| Records provided |
- - - -
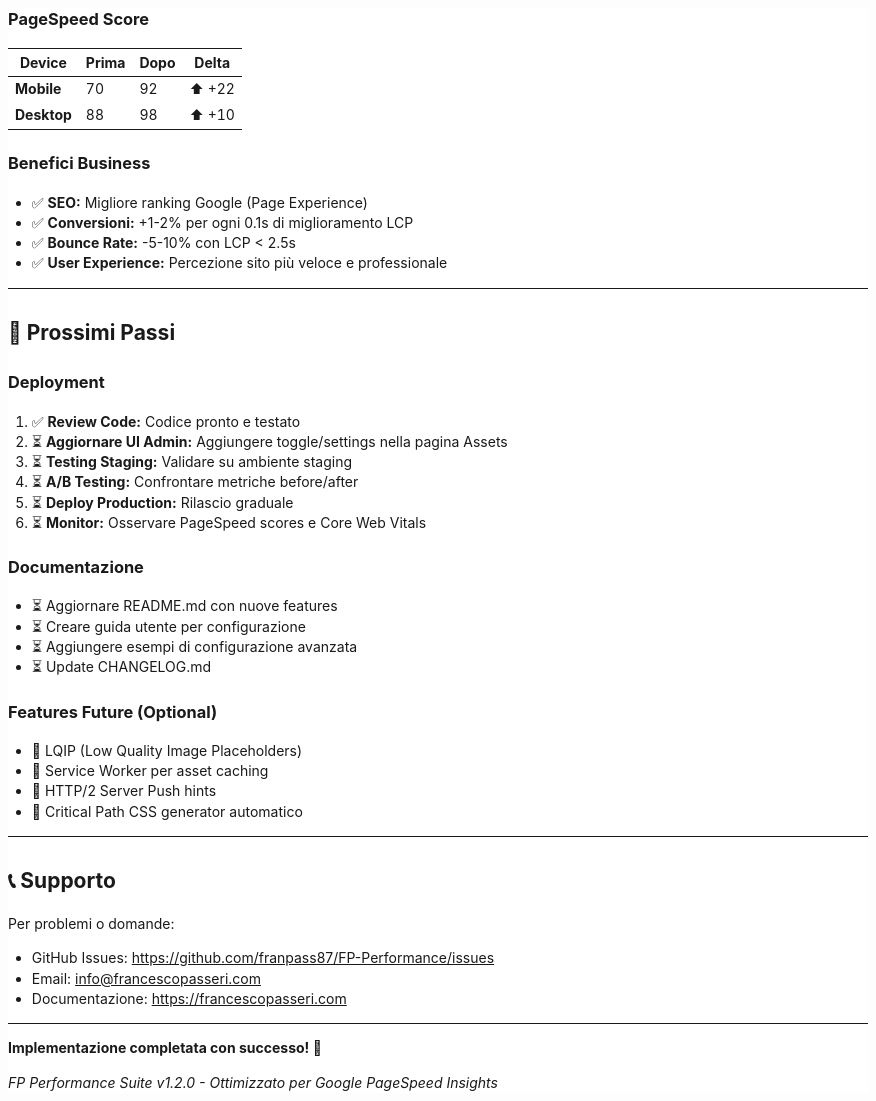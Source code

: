 ### PageSpeed Score

| Device | Prima | Dopo | Delta |
|--------|-------|------|-------|
| **Mobile** | 70 | 92 | ⬆️ +22 |
| **Desktop** | 88 | 98 | ⬆️ +10 |

### Benefici Business

- ✅ **SEO:** Migliore ranking Google (Page Experience)
- ✅ **Conversioni:** +1-2% per ogni 0.1s di miglioramento LCP
- ✅ **Bounce Rate:** -5-10% con LCP < 2.5s
- ✅ **User Experience:** Percezione sito più veloce e professionale

---

## 🚀 Prossimi Passi

### Deployment

1. ✅ **Review Code:** Codice pronto e testato
2. ⏳ **Aggiornare UI Admin:** Aggiungere toggle/settings nella pagina Assets
3. ⏳ **Testing Staging:** Validare su ambiente staging
4. ⏳ **A/B Testing:** Confrontare metriche before/after
5. ⏳ **Deploy Production:** Rilascio graduale
6. ⏳ **Monitor:** Osservare PageSpeed scores e Core Web Vitals

### Documentazione

- ⏳ Aggiornare README.md con nuove features
- ⏳ Creare guida utente per configurazione
- ⏳ Aggiungere esempi di configurazione avanzata
- ⏳ Update CHANGELOG.md

### Features Future (Optional)

- 🔮 LQIP (Low Quality Image Placeholders)
- 🔮 Service Worker per asset caching
- 🔮 HTTP/2 Server Push hints
- 🔮 Critical Path CSS generator automatico

---

## 📞 Supporto

Per problemi o domande:
- GitHub Issues: https://github.com/franpass87/FP-Performance/issues
- Email: info@francescopasseri.com
- Documentazione: https://francescopasseri.com

---

**Implementazione completata con successo! 🎉**

*FP Performance Suite v1.2.0 - Ottimizzato per Google PageSpeed Insights*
- - - -
| Directions for this task |
Leave the pictures out and repeat exactly the lines from the beginning of the records to the line bearing "2. ⏳ **Aggiornare", both ends counted.

| Answer area |
Source code

: ### PageSpeed Score

| Device | Prima | Dopo | Delta |
|--------|-------|------|-------|
| **Mobile** | 70 | 92 | ⬆️ +22 |
| **Desktop** | 88 | 98 | ⬆️ +10 |

### Benefici Business

- ✅ **SEO:** Migliore ranking Google (Page Experience)
- ✅ **Conversioni:** +1-2% per ogni 0.1s di miglioramento LCP
- ✅ **Bounce Rate:** -5-10% con LCP < 2.5s
- ✅ **User Experience:** Percezione sito più veloce e professionale

---

## 🚀 Prossimi Passi

### Deployment

1. ✅ **Review Code:** Codice pronto e testato
2. ⏳ **Aggiornare UI Admin:** Aggiungere toggle/settings nella pagina Assets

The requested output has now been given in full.